Plain-text document sources
★ ★ ★ ★ ★ ★ ★
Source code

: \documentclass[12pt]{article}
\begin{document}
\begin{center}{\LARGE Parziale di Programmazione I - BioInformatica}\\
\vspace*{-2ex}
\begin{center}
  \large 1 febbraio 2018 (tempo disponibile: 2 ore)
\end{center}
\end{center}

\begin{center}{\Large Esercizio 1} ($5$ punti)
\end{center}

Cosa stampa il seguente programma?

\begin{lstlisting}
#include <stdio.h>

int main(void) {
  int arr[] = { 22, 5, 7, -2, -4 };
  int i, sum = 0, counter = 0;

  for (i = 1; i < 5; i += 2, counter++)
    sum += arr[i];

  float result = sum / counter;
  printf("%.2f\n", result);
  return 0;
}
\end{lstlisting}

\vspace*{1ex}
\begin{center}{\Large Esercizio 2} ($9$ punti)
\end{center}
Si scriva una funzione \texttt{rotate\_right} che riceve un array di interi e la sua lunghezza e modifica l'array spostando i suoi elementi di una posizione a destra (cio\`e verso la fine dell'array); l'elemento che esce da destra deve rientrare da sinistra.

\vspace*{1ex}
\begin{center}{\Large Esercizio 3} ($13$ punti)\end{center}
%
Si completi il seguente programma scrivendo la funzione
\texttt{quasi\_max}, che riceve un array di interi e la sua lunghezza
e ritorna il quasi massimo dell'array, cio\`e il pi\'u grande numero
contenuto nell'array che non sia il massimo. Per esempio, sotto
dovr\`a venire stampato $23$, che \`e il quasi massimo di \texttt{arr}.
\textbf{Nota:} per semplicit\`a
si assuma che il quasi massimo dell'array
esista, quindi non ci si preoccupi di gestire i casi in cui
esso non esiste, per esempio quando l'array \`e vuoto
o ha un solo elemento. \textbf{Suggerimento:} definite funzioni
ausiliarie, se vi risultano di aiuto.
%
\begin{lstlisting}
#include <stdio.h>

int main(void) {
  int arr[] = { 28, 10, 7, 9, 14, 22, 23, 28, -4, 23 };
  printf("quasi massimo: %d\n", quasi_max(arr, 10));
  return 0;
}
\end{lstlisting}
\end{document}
★ ★ ★ ★ ★ ★ ★
Exercise objective: Find the line with "si assuma che il quasi massimo dell'array". Transcribe it and every line after it exactly, through the end of the records above, and nothing else.

Solution for this problem:
si assuma che il quasi massimo dell'array
esista, quindi non ci si preoccupi di gestire i casi in cui
esso non esiste, per esempio quando l'array \`e vuoto
o ha un solo elemento. \textbf{Suggerimento:} definite funzioni
ausiliarie, se vi risultano di aiuto.
%
\begin{lstlisting}
#include <stdio.h>

int main(void) {
  int arr[] = { 28, 10, 7, 9, 14, 22, 23, 28, -4, 23 };
  printf("quasi massimo: %d\n", quasi_max(arr, 10));
  return 0;
}
\end{lstlisting}
\end{document}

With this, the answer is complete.